What is required >> The answer should consist of each line below that contains the word "speed".
[[ Listed records, beginning ]]
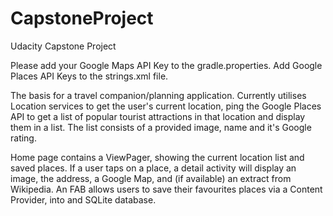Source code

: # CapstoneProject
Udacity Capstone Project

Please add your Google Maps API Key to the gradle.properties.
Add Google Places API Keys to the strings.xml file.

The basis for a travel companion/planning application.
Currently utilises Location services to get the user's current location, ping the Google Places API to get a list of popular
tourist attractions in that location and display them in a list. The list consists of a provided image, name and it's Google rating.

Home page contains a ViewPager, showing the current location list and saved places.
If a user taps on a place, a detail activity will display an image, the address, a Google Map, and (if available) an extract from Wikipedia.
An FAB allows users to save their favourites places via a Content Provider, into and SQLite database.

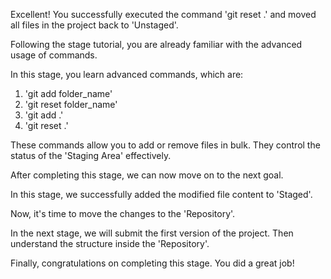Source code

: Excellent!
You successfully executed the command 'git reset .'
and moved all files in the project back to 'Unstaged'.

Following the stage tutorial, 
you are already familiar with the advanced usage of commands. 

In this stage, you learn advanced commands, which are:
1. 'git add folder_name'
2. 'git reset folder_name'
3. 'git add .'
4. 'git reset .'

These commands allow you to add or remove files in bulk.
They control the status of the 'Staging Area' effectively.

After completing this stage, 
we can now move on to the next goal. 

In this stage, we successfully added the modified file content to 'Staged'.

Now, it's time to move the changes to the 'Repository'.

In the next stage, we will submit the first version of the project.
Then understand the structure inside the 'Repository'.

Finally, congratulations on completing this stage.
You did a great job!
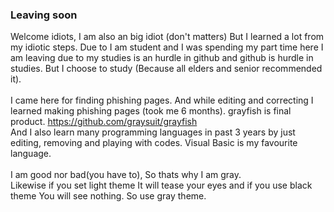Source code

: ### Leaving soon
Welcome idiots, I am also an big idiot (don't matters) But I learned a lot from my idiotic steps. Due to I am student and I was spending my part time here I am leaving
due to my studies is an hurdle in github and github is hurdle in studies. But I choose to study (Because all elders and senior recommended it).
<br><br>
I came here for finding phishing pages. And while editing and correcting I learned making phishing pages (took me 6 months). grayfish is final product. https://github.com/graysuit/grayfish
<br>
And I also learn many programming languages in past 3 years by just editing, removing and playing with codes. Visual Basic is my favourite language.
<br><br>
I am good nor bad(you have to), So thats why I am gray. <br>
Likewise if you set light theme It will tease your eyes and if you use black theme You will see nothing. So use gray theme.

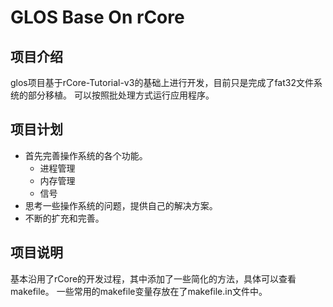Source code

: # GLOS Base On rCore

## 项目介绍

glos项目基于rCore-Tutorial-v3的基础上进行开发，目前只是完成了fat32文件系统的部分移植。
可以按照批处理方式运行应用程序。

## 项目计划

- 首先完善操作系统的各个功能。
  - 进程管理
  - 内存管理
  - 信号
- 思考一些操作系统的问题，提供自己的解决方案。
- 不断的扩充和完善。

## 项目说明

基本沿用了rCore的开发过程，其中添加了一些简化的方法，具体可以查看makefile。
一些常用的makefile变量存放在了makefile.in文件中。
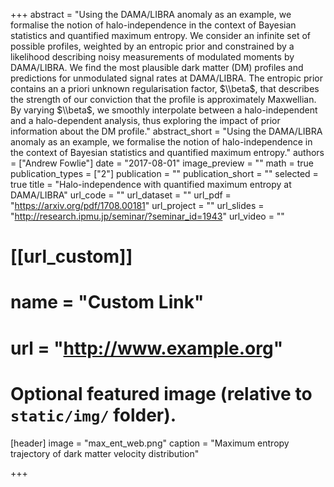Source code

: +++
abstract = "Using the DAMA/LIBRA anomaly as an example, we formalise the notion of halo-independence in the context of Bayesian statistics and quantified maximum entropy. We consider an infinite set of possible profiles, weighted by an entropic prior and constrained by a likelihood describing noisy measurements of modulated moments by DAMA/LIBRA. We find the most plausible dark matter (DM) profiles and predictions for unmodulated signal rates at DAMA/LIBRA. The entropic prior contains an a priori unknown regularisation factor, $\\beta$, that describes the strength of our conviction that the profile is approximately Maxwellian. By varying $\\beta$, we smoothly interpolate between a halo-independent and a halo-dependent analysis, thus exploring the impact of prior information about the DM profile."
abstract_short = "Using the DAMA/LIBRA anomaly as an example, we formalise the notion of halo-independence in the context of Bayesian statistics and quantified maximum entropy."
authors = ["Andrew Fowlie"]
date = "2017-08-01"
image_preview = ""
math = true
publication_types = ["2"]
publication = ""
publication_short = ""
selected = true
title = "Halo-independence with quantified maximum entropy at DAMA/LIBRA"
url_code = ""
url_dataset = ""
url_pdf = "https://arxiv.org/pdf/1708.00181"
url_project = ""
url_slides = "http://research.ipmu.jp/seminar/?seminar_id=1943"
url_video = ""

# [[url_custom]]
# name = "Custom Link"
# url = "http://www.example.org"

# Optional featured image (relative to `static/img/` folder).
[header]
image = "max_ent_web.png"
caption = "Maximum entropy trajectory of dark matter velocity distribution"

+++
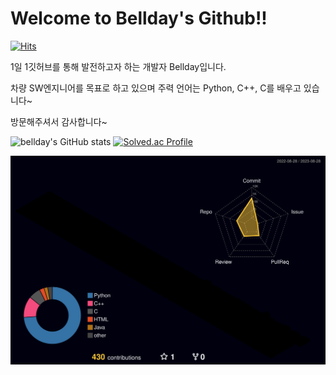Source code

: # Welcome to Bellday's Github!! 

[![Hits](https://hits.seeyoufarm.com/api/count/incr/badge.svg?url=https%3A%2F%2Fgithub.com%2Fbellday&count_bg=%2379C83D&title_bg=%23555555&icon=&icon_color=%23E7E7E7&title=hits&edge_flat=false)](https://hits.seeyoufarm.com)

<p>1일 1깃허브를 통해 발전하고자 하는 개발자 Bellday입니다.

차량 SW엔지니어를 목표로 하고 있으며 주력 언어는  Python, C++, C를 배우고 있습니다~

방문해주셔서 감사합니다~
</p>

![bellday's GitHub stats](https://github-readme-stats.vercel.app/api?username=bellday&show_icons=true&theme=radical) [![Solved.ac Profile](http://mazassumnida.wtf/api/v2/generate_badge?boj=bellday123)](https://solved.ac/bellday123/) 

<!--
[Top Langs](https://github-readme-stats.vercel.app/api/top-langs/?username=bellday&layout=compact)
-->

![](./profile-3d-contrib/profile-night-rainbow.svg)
[[ Listed records, end ]]
[[ Listed records, beginning ]]
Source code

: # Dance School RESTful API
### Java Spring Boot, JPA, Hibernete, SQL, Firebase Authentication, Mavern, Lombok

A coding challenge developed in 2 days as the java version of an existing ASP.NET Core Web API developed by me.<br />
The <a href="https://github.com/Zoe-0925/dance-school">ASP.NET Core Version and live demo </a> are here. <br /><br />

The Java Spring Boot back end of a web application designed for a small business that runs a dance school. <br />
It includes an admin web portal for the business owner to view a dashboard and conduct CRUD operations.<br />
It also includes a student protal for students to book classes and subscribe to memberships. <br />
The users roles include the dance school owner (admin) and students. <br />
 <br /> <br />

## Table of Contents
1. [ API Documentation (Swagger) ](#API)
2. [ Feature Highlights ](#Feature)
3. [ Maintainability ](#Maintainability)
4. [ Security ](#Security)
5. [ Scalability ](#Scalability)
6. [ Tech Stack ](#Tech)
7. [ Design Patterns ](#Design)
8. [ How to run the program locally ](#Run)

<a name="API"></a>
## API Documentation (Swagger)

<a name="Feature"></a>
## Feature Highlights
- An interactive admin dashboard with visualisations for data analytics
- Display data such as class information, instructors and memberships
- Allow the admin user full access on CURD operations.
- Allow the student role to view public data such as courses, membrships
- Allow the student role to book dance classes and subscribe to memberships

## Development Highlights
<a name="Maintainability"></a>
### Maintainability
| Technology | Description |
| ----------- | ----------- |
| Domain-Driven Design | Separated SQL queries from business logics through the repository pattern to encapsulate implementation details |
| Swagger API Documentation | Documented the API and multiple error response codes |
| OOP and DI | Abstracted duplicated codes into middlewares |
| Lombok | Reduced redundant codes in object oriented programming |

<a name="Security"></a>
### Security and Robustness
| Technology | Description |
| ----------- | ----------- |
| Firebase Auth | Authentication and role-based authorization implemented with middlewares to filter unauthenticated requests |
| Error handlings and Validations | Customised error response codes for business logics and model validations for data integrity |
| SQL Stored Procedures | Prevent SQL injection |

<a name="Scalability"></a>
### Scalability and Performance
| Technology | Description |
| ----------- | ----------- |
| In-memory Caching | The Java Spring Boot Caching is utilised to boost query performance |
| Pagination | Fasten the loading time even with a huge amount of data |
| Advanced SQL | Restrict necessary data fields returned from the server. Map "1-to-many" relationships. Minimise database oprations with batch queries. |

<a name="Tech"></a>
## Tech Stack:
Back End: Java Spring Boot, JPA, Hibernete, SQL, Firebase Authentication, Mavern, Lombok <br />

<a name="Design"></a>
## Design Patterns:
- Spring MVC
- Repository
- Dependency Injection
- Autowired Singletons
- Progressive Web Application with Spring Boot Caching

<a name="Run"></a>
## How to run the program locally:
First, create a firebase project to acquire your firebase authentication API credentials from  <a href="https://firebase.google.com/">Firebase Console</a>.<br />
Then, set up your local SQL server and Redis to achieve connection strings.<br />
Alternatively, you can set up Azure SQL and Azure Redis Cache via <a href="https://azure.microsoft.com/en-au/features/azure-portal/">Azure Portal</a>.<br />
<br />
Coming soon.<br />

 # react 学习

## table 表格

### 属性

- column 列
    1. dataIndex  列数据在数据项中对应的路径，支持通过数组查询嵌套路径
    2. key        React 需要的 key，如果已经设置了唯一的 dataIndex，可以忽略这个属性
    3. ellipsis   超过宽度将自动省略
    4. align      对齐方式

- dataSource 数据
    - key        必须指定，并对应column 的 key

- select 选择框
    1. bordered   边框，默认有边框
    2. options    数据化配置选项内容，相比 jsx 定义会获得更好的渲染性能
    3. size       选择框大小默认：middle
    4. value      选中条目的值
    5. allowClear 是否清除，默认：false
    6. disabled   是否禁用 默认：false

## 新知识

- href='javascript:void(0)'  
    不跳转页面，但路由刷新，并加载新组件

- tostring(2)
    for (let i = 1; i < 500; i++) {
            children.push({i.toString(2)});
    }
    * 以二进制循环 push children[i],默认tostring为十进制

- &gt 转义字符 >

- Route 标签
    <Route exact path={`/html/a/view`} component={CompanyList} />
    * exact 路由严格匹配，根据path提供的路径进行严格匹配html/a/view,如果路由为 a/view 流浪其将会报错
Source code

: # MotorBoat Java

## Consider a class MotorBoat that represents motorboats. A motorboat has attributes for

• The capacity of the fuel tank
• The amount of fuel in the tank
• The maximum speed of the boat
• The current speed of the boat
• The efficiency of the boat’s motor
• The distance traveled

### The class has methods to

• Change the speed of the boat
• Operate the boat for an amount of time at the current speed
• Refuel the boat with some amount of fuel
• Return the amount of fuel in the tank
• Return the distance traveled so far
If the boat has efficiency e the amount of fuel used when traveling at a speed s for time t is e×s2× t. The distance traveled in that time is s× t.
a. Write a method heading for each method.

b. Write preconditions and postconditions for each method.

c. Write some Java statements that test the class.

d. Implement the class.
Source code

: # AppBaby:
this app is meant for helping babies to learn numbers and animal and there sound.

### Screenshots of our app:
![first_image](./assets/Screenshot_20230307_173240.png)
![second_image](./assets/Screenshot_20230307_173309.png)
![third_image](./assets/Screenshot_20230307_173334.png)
[[ Listed records, end ]]
Solution >>
• The maximum speed of the boat
• The current speed of the boat
• Change the speed of the boat
• Operate the boat for an amount of time at the current speed
If the boat has efficiency e the amount of fuel used when traveling at a speed s for time t is e×s2× t. The distance traveled in that time is s× t.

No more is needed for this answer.